Consider a two-phase mixture of ammonia and water in equilibrium. Can this mixture exist in two phases at the same temperature but at a different pressure?

Short answer

Answer: Yes, it is possible for the two-phase mixture of ammonia and water to exist in two phases at the same temperature but at different pressures.

Step-by-step solution

Define the problem

The problem asks whether a two-phase mixture of ammonia and water can have the same temperature but different pressures while remaining in equilibrium.

Examine the Phase Rule

The phase rule is a tool we can use to determine the number of independent intensive properties we can vary while maintaining phase equilibrium: F = C - P + 2 where F is the degrees of freedom, C is the number of components, and P is the number of phases. In this case, we have a binary mixture (C = 2) and two phases (P = 2).

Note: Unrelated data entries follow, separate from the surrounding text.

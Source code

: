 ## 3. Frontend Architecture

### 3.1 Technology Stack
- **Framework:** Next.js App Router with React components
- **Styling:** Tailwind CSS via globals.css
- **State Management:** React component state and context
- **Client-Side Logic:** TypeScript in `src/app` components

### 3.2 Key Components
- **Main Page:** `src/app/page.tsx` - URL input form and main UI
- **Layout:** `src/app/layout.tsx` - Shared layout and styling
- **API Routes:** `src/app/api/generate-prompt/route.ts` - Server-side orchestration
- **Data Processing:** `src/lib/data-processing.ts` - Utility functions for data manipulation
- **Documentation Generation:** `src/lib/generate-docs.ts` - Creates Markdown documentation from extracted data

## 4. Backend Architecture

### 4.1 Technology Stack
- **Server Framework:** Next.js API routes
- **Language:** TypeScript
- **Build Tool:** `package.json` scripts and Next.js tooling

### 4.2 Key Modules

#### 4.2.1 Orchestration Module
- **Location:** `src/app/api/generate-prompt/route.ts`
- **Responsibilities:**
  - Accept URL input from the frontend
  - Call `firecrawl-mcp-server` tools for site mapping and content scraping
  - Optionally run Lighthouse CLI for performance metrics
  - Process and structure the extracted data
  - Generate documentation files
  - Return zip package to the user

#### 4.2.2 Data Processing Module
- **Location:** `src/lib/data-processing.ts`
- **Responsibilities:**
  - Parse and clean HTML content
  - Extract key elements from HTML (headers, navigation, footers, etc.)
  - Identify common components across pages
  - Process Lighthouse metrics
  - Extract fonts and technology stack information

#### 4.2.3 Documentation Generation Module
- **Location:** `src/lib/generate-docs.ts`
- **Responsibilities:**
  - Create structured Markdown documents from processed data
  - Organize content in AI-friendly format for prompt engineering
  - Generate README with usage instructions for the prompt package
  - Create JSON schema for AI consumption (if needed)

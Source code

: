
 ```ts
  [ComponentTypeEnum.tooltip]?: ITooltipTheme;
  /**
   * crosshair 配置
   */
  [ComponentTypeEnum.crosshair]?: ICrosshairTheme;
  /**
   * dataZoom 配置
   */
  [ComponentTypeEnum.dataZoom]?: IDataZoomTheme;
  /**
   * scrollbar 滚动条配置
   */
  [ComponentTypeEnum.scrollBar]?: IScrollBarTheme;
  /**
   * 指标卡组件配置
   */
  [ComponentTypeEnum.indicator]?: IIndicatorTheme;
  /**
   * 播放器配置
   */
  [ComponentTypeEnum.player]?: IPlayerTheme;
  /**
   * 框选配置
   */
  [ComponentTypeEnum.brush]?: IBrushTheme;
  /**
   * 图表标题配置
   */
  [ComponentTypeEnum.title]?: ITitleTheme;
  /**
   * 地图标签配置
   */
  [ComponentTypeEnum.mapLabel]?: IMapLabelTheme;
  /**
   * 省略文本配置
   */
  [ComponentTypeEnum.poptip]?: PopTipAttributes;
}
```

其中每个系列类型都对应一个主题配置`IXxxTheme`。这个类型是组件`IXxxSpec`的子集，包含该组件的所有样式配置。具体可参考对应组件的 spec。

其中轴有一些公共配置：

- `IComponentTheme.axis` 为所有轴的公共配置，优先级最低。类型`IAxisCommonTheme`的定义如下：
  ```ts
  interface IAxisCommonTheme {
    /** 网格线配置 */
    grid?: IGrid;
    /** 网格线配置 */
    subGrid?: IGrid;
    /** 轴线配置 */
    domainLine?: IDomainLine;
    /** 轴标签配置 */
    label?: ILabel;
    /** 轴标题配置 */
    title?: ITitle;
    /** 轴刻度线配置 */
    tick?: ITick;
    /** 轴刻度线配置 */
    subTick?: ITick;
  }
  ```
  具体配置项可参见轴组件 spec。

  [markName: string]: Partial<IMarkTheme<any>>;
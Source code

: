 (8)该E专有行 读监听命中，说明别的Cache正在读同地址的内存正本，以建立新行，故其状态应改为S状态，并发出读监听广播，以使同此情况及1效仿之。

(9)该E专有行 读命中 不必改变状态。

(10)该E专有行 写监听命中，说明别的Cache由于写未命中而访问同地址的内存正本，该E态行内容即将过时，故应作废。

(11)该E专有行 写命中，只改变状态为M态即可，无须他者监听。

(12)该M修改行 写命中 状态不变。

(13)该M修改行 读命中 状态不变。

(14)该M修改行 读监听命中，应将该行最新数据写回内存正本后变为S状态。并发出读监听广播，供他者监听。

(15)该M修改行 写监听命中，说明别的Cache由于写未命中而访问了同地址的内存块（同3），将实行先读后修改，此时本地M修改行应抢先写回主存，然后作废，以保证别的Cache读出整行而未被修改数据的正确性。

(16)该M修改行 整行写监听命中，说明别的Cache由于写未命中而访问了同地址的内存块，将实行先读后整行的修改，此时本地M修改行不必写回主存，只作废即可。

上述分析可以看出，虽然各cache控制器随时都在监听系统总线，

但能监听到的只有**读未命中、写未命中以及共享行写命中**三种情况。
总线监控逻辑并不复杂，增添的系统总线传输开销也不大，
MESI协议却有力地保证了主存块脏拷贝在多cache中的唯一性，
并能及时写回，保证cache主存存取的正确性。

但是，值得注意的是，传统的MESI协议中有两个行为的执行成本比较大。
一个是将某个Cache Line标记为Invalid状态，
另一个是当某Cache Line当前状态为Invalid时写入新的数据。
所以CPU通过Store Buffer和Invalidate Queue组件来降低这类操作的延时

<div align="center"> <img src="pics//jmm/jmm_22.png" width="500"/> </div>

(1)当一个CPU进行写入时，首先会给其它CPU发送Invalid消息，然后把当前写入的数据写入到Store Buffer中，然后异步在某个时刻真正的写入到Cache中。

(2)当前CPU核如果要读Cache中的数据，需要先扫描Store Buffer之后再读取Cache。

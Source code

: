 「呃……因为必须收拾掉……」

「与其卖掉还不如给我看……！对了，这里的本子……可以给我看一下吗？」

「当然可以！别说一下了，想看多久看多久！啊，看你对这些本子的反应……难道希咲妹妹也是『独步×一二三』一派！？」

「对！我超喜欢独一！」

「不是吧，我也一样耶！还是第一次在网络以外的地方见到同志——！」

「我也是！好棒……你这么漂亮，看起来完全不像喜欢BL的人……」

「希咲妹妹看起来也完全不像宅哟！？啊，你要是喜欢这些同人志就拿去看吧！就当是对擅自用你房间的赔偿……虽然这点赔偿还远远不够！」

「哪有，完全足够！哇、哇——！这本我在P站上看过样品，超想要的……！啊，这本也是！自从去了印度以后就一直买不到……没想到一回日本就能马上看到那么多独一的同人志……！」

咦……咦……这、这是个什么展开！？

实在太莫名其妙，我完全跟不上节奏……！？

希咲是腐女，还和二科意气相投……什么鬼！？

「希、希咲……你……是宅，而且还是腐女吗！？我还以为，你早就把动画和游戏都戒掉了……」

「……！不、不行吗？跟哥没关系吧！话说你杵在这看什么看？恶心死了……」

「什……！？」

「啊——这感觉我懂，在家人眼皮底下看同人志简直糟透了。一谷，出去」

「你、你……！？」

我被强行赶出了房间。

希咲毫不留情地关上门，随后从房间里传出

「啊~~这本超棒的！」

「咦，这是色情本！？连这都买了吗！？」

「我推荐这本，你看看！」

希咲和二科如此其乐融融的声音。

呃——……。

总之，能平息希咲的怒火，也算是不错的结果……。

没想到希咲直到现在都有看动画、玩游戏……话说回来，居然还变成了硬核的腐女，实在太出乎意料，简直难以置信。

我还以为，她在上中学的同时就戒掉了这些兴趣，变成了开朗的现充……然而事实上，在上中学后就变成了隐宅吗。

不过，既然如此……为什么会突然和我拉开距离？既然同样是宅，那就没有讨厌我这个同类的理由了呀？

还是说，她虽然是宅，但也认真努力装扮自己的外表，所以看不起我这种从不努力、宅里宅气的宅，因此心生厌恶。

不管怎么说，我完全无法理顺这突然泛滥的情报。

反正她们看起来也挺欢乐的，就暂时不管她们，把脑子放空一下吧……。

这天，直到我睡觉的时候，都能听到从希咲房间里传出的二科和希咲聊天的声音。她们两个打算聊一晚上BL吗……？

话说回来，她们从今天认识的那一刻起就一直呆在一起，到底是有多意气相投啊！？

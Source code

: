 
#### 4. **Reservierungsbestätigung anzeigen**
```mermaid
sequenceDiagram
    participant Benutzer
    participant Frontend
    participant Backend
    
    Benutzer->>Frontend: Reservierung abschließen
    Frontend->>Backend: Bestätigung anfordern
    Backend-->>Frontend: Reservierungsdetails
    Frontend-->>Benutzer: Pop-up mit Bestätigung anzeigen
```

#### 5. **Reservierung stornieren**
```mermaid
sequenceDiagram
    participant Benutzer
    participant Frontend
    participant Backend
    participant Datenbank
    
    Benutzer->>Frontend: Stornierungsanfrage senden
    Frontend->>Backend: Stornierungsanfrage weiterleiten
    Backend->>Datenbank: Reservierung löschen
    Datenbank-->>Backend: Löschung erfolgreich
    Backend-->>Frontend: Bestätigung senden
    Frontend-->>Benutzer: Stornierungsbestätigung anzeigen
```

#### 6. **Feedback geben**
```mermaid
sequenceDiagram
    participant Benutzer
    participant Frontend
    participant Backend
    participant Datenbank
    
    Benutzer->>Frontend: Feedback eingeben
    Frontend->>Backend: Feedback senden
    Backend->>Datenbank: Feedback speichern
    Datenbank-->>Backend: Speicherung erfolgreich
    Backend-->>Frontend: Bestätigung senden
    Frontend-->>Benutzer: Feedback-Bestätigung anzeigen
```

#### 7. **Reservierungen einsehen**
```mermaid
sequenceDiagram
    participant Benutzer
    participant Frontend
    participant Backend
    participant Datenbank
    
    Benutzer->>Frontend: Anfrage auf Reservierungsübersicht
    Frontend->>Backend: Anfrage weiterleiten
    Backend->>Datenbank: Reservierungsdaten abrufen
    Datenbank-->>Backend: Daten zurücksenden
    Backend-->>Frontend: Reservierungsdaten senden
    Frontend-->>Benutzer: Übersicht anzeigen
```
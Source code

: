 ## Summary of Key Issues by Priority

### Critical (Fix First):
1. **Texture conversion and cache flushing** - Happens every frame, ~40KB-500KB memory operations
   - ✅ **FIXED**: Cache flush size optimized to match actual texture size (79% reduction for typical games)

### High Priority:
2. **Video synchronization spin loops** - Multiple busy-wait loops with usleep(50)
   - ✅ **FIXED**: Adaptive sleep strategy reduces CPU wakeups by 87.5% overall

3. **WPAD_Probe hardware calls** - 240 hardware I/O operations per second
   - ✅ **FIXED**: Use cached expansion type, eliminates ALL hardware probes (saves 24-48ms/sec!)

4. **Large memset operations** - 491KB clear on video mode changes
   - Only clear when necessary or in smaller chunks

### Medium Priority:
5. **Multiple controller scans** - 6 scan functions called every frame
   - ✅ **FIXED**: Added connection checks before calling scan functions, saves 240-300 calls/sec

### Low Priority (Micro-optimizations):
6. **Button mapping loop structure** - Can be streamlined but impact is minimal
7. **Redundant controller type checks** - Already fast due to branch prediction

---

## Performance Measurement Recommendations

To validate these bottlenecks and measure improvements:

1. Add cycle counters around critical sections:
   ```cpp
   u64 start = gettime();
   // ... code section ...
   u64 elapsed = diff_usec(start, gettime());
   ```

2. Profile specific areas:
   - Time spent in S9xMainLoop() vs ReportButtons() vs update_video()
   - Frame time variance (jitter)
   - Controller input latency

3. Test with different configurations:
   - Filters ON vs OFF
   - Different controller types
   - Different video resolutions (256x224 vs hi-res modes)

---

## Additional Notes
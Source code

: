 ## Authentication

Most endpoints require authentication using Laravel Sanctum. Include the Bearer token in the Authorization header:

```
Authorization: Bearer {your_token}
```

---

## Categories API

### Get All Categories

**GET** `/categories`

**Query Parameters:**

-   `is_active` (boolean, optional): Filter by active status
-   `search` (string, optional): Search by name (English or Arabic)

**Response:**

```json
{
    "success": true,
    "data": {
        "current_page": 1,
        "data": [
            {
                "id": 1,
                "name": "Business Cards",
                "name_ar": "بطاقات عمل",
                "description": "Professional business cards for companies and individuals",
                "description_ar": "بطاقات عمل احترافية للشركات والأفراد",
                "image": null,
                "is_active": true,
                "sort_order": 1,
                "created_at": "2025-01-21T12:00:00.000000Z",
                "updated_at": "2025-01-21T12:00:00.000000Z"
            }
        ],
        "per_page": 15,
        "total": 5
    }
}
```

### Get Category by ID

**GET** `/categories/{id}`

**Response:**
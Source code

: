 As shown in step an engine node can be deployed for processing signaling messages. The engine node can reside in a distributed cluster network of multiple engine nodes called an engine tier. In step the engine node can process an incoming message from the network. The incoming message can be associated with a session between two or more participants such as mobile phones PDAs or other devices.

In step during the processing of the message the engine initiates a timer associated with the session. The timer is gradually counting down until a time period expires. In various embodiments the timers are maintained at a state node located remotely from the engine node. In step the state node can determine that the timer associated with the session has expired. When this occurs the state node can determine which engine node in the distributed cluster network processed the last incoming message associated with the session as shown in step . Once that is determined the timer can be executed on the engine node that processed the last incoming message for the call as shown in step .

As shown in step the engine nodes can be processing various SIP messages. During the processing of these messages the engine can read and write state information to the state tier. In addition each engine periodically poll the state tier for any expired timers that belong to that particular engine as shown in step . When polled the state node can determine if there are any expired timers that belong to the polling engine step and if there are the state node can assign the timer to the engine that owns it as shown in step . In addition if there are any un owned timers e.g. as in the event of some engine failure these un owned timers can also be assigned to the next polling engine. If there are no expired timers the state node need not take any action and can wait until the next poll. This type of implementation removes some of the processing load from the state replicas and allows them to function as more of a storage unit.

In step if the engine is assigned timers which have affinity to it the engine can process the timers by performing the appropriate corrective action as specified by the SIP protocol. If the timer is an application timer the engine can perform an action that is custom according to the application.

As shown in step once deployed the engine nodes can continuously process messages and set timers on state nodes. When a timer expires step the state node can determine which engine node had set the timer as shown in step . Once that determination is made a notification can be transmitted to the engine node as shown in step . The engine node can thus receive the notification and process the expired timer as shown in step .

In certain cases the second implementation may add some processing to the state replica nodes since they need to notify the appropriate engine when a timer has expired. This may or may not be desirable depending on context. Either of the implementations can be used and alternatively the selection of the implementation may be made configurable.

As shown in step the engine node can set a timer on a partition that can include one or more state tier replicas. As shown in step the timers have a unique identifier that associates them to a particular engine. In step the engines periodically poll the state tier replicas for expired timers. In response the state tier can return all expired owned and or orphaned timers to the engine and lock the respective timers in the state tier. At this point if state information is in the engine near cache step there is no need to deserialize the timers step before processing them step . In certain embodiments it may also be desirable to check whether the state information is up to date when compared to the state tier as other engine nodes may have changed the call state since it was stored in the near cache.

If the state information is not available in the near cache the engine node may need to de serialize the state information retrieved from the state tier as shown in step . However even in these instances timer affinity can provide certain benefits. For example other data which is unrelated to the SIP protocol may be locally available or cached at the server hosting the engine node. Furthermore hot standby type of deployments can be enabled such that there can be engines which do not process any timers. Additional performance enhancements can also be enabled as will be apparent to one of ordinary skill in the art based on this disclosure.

Calculate Degrees of Freedom

Using the phase rule, we can determine the degrees of freedom for the given system: F = 2 - 2 + 2 = 2 Thus, there are two independent intensive properties that can be varied while maintaining equilibrium.

Define the Two Independent Intensive Properties

The two independent intensive properties for our system are typically chosen as temperature and pressure (T, P).

Conclusion

Since we have 2 degrees of freedom in our system, we can independently vary both temperature and pressure while still maintaining the two-phase equilibrium. In other words, it is indeed possible for the two-phase mixture of ammonia and water to exist in two phases at the same temperature but at different pressures.